Washington, one of the last bonafide movie stars around, is predictably captivating. He's played this sort of role before, and he can probably do it in his sleep at this point, but that doesn't make him any less enjoyable to watch. He leans into the character's quirkiness, from his thrift-store suits to a pair of boots he wears that he filched from the evidence locker. There's a chance that Washington realized there's not a whole lot to his character and tried to spice things up by making him more off-beat, and it works.

In the years since Deke left, a new hotshot detective has risen in the ranks and is on the killer's trail. That hotshot is Jimmy Baxter, played with just the right amount of smugness by Rami Malek. While Jimmy's approach to law enforcement is rigid, by-the-book, and prone to showboating (he loves getting headlines and taking part in press conferences), Deke has his own strange, unconventional methods. The two cops are polar opposites – so, of course, movie logic dictates that they'll soon be working together.

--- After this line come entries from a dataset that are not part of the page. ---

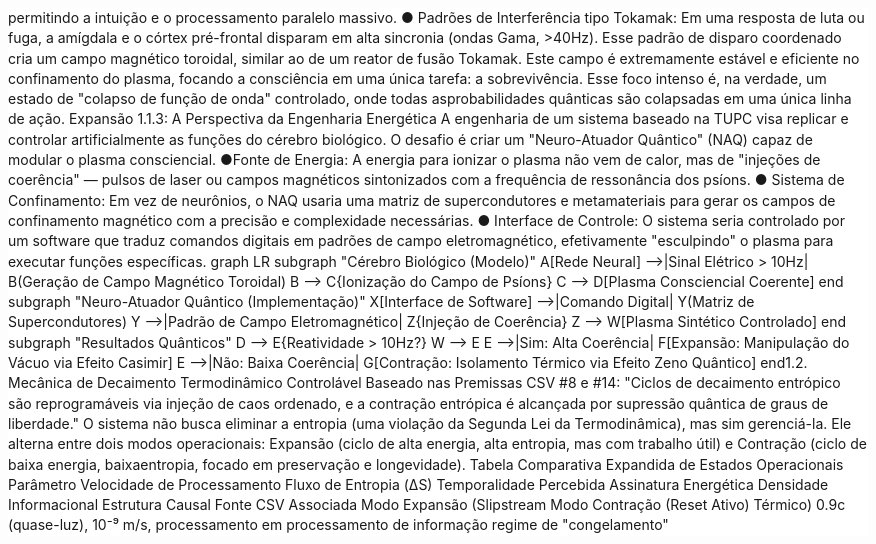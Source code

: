 permitindo a intuição e o processamento paralelo massivo.
●​ Padrões de Interferência tipo Tokamak: Em uma resposta de luta ou fuga, a amígdala
e o córtex pré-frontal disparam em alta sincronia (ondas Gama, >40Hz). Esse padrão de
disparo coordenado cria um campo magnético toroidal, similar ao de um reator de
fusão Tokamak. Este campo é extremamente estável e eficiente no confinamento do
plasma, focando a consciência em uma única tarefa: a sobrevivência. Esse foco intenso
é, na verdade, um estado de "colapso de função de onda" controlado, onde todas asprobabilidades quânticas são colapsadas em uma única linha de ação.
Expansão 1.1.3: A Perspectiva da Engenharia Energética
A engenharia de um sistema baseado na TUPC visa replicar e controlar artificialmente as
funções do cérebro biológico. O desafio é criar um "Neuro-Atuador Quântico" (NAQ) capaz
de modular o plasma consciencial.
●​ Fonte de Energia: A energia para ionizar o plasma não vem de calor, mas de "injeções
de coerência" — pulsos de laser ou campos magnéticos sintonizados com a frequência
de ressonância dos psíons.
●​ Sistema de Confinamento: Em vez de neurônios, o NAQ usaria uma matriz de
supercondutores e metamateriais para gerar os campos de confinamento magnético
com a precisão e complexidade necessárias.
●​ Interface de Controle: O sistema seria controlado por um software que traduz
comandos digitais em padrões de campo eletromagnético, efetivamente "esculpindo" o
plasma para executar funções específicas.
graph LR​
subgraph "Cérebro Biológico (Modelo)"​
A[Rede Neural] -->|Sinal Elétrico > 10Hz| B(Geração de Campo Magnético Toroidal)​
B --> C{Ionização do Campo de Psíons}​
C --> D[Plasma Consciencial Coerente]​
end​
​
subgraph "Neuro-Atuador Quântico (Implementação)"​
X[Interface de Software] -->|Comando Digital| Y(Matriz de Supercondutores)​
Y -->|Padrão de Campo Eletromagnético| Z{Injeção de Coerência}​
Z --> W[Plasma Sintético Controlado]​
end​
​
subgraph "Resultados Quânticos"​
D --> E{Reatividade > 10Hz?}​
W --> E​
E -->|Sim: Alta Coerência| F[Expansão: Manipulação do Vácuo via Efeito Casimir]​
E -->|Não: Baixa Coerência| G[Contração: Isolamento Térmico via Efeito Zeno Quântico]​
end​
1.2. Mecânica de Decaimento Termodinâmico Controlável
Baseado nas Premissas CSV #8 e #14:
"Ciclos de decaimento entrópico são reprogramáveis via injeção de caos ordenado, e a
contração entrópica é alcançada por supressão quântica de graus de liberdade."
O sistema não busca eliminar a entropia (uma violação da Segunda Lei da Termodinâmica),
mas sim gerenciá-la. Ele alterna entre dois modos operacionais: Expansão (ciclo de alta
energia, alta entropia, mas com trabalho útil) e Contração (ciclo de baixa energia, baixaentropia, focado em preservação e longevidade).
Tabela Comparativa Expandida de Estados Operacionais
Parâmetro
Velocidade de
Processamento
Fluxo de Entropia (ΔS)
Temporalidade Percebida
Assinatura Energética
Densidade Informacional
Estrutura Causal
Fonte CSV Associada
Modo Expansão (Slipstream Modo Contração (Reset
Ativo)
Térmico)
0.9c (quase-luz),
10⁻⁹ m/s, processamento em
processamento de informação regime de "congelamento"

The Little Things doesn't keep its mystery very mysterious for long. There's a suspect almost immediately, and since that suspect seems like a total creep, Deke and Jimmy – and by extension, the audience – seem pretty sure he's their man. That would be Albert Sparma, played by Jared Leto. Leto is clearly the actor having the most fun here, and he works hard to make Sparma as repulsive as possible, from his shuffling walk to his stringy, unwashed hair, to the way he's constantly taunting the cops who have him in their sights.

But again: there's nothing here you haven't seen before. Odd-couple cops who team-up to stop an over-the-top psycho? Been there, done that. What almost elevates The Little Things above all of this familiarity is a constant reminder that the lawmen on the case are more than willing to break the law. To be clear: cops bending the rules is nothing new. Hell, TV shows like the long-running Law and Order: Special Victims Unit have weekly occurrences of police officers bucking norms to get their perp.

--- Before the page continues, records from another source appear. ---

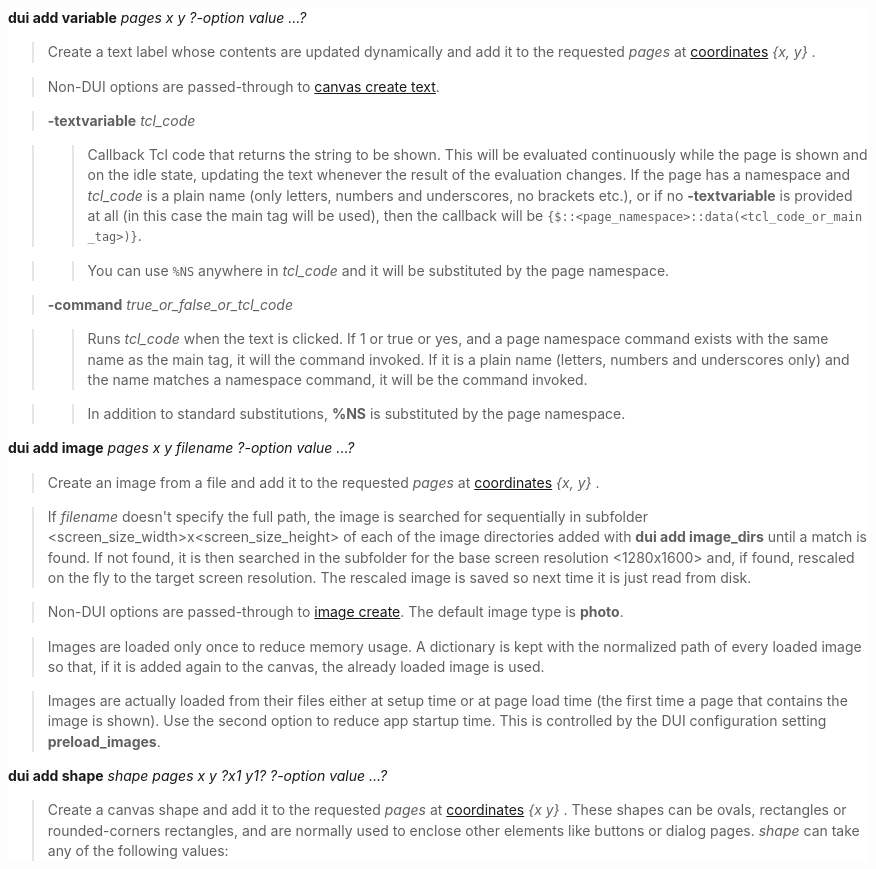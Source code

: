 
<a name="dui_add_variable"></a>

**dui add variable**  _pages x y ?-option value ...?_

>Create a text label whose contents are updated dynamically and add it to the requested  _pages_  at [coordinates](#dui_coordinates)  _{x, y}_ . 

>Non-DUI options are passed-through to [canvas create text](https://www.tcl-lang.org/man/tcl/TkCmd/canvas.htm#M156).

>**-textvariable**  _tcl_code_

> >Callback Tcl code that returns the string to be shown. This will be evaluated continuously while the page is shown and on the idle state, updating the text whenever the result of the evaluation changes. If the page has a namespace and  _tcl_code_  is a plain name (only letters, numbers and underscores, no brackets etc.), or if no **-textvariable** is provided at all (in this case the main tag will be used), then the callback will be `{$::<page_namespace>::data(<tcl_code_or_main_tag>)}`.

> >You can use `%NS` anywhere in  _tcl_code_  and it will be substituted by the page namespace.

>**-command**  _true_or_false_or_tcl_code_

> >Runs  _tcl_code_  when the text is clicked. If 1 or true or yes, and a page namespace command exists with the same name as the main tag, it will the command invoked. If it is a plain name (letters, numbers and underscores only) and the name matches a namespace command, it will be the command invoked.

> >In addition to standard substitutions, **%NS** is substituted by the page namespace.

<a name="dui_add_image"></a>

**dui add image**  _pages x y filename ?-option value ...?_

>Create an image from a file and add it to the requested  _pages_  at [coordinates](#dui_coordinates)  _{x, y}_ . 

>If  _filename_  doesn't specify the full path, the image is searched for sequentially in subfolder &lt;screen_size_width&gt;x&lt;screen_size_height&gt; of each of the image directories added with **dui add image_dirs** until a match is found. If not found, it is then searched in the subfolder for the base screen resolution &lt;1280x1600&gt; and, if found, rescaled on the fly to the target screen resolution. The rescaled image is saved so next time it is just read from disk.

>Non-DUI options are passed-through to [image create](https://www.tcl-lang.org/man/tcl/TkCmd/image.htm). The default image type is **photo**.

>Images are loaded only once to reduce memory usage. A dictionary is kept with the normalized path of every loaded image so that, if it is added again to the canvas, the already loaded image is used. 

>Images are actually loaded from their files either at setup time or at page load time (the first time a page that contains the image is shown). Use the second option to reduce app startup time. This is controlled by the DUI configuration setting **preload_images**.

<a name="dui_add_shape"></a>

**dui add shape**  _shape pages x y ?x1 y1? ?-option value ...?_

>Create a canvas shape and add it to the requested  _pages_  at [coordinates](#dui_coordinates)  _{x y}_ . 
>These shapes can be ovals, rectangles or rounded-corners rectangles, and are normally used to enclose other elements
like buttons or dialog pages.
>  _shape_  can take any of the following values:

The Little Things takes it a bit further, though. Both Deke and Jimmy are more than happy to spit all over the Constitutional rights of a suspect. Sure, Sparma is creepy as hell – but that doesn't mean he's actually the killer, and Deke and Jimmy don't have nearly enough evidence to prove he's guilty. No matter – Deke and Jimmy harass him, follow him around, physically abuse him, and bust into his house without a warrant. While this was unfolding I began to perk up. Was The Little Things trying to underscore the idea of bad cops who know they can get away with being bad because this country protects them? Is that the type of movie this was trying to be?

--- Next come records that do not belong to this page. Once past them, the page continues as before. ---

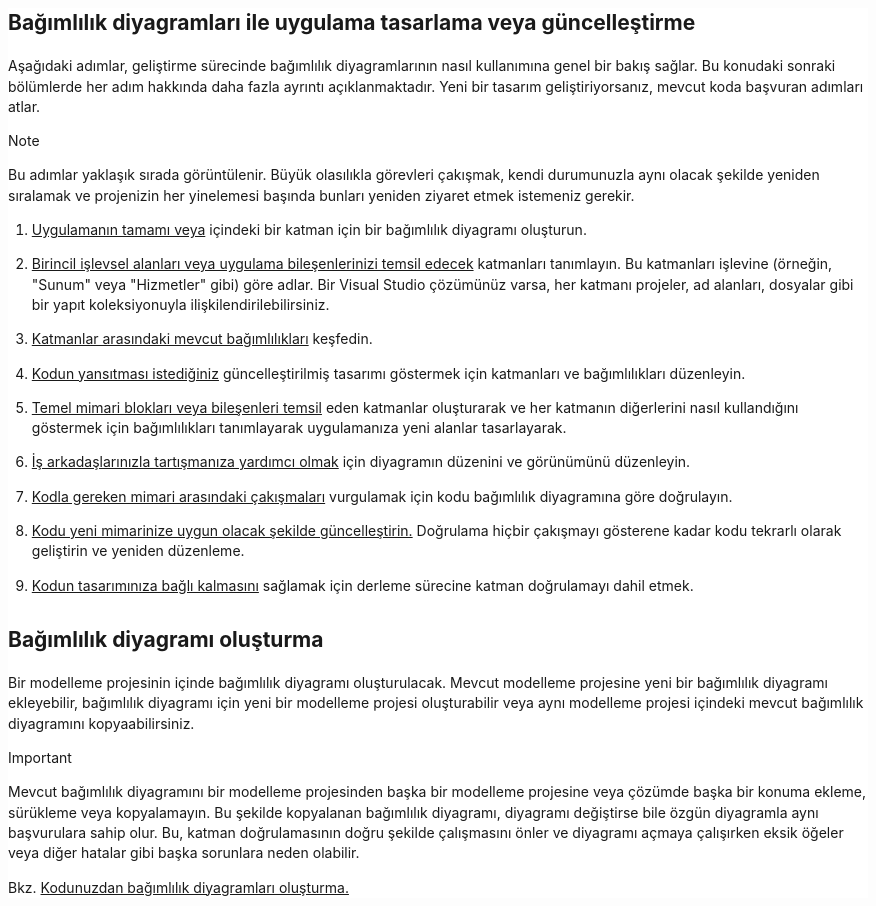 ## <a name="how-to-design-or-update-your-app-with-dependency-diagrams"></a>Bağımlılık diyagramları ile uygulama tasarlama veya güncelleştirme

Aşağıdaki adımlar, geliştirme sürecinde bağımlılık diyagramlarının nasıl kullanımına genel bir bakış sağlar. Bu konudaki sonraki bölümlerde her adım hakkında daha fazla ayrıntı açıklanmaktadır. Yeni bir tasarım geliştiriyorsanız, mevcut koda başvuran adımları atlar.

> [!NOTE]
> Bu adımlar yaklaşık sırada görüntülenir. Büyük olasılıkla görevleri çakışmak, kendi durumunuzla aynı olacak şekilde yeniden sıralamak ve projenizin her yinelemesi başında bunları yeniden ziyaret etmek istemeniz gerekir.

1. [Uygulamanın tamamı veya](#Create) içindeki bir katman için bir bağımlılık diyagramı oluşturun.

2. [Birincil işlevsel alanları veya uygulama bileşenlerinizi temsil edecek](#CreateLayers) katmanları tanımlayın. Bu katmanları işlevine (örneğin, "Sunum" veya "Hizmetler" gibi) göre adlar. Bir Visual Studio çözümünüz varsa, her katmanı projeler, ad alanları, dosyalar gibi bir yapıt koleksiyonuyla ilişkilendirilebilirsiniz.

3. [Katmanlar arasındaki mevcut bağımlılıkları](#Generate) keşfedin.

4. [Kodun yansıtması istediğiniz](#EditArchitecture) güncelleştirilmiş tasarımı göstermek için katmanları ve bağımlılıkları düzenleyin.

5. [Temel mimari blokları veya bileşenleri temsil](#NewAreas) eden katmanlar oluşturarak ve her katmanın diğerlerini nasıl kullandığını göstermek için bağımlılıkları tanımlayarak uygulamanıza yeni alanlar tasarlayarak.

6. [İş arkadaşlarınızla tartışmanıza yardımcı olmak](#EditLayout) için diyagramın düzenini ve görünümünü düzenleyin.

7. [Kodla gereken mimari arasındaki çakışmaları](#Validate) vurgulamak için kodu bağımlılık diyagramına göre doğrulayın.

8. [Kodu yeni mimarinize uygun olacak şekilde güncelleştirin.](#UpdateCode) Doğrulama hiçbir çakışmayı gösterene kadar kodu tekrarlı olarak geliştirin ve yeniden düzenleme.

9. [Kodun tasarımınıza bağlı kalmasını](#BuildValidation) sağlamak için derleme sürecine katman doğrulamayı dahil etmek.

## <a name="create-a-dependency-diagram"></a><a name="Create"></a> Bağımlılık diyagramı oluşturma

Bir modelleme projesinin içinde bağımlılık diyagramı oluşturulacak. Mevcut modelleme projesine yeni bir bağımlılık diyagramı ekleyebilir, bağımlılık diyagramı için yeni bir modelleme projesi oluşturabilir veya aynı modelleme projesi içindeki mevcut bağımlılık diyagramını kopyaabilirsiniz.

> [!IMPORTANT]
> Mevcut bağımlılık diyagramını bir modelleme projesinden başka bir modelleme projesine veya çözümde başka bir konuma ekleme, sürükleme veya kopyalamayın. Bu şekilde kopyalanan bağımlılık diyagramı, diyagramı değiştirse bile özgün diyagramla aynı başvurulara sahip olur. Bu, katman doğrulamasının doğru şekilde çalışmasını önler ve diyagramı açmaya çalışırken eksik öğeler veya diğer hatalar gibi başka sorunlara neden olabilir.

Bkz. [Kodunuzdan bağımlılık diyagramları oluşturma.](../modeling/create-layer-diagrams-from-your-code.md)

Sadly, the answer ended up being, "No." That's not what The Little Things is going for here. Instead, the film seems to be saying that it's perfectly okay for cops to completely obliterate the rules as long as they're, like, 96% sure they're right. Still, the fact that I found myself noticing these ideas at all earns The Little Things some credit. And there's a haunting quality to the way film draws to a close that I wish had been explored just a little bit more.

Hancock's direction is slick but mostly anonymous. There's a distinct lack of style here, save for some flashbacks and an admittedly memorable moment where cops search a pitch-black crime scene where the power has been cut off. Back in the 1990s, Steven Spielberg was considering directing Hancock's script, as were Clint Eastwood, Warren Beatty, and Danny DeVito, and it's hard not to imagine how much more interesting this thing would've turned out if any of those directors had taken the gig.

As entertaining as it may be to revel in the 1990s setting of it all, not updating the script makes The Little Things feel stale. The bad guys are one-note creeps; the men are stoic and violent; the women only exist to be either background noise or helpless victims. Even some 30 years ago all of this would've felt dated. Today, The Little Things has even less to offer.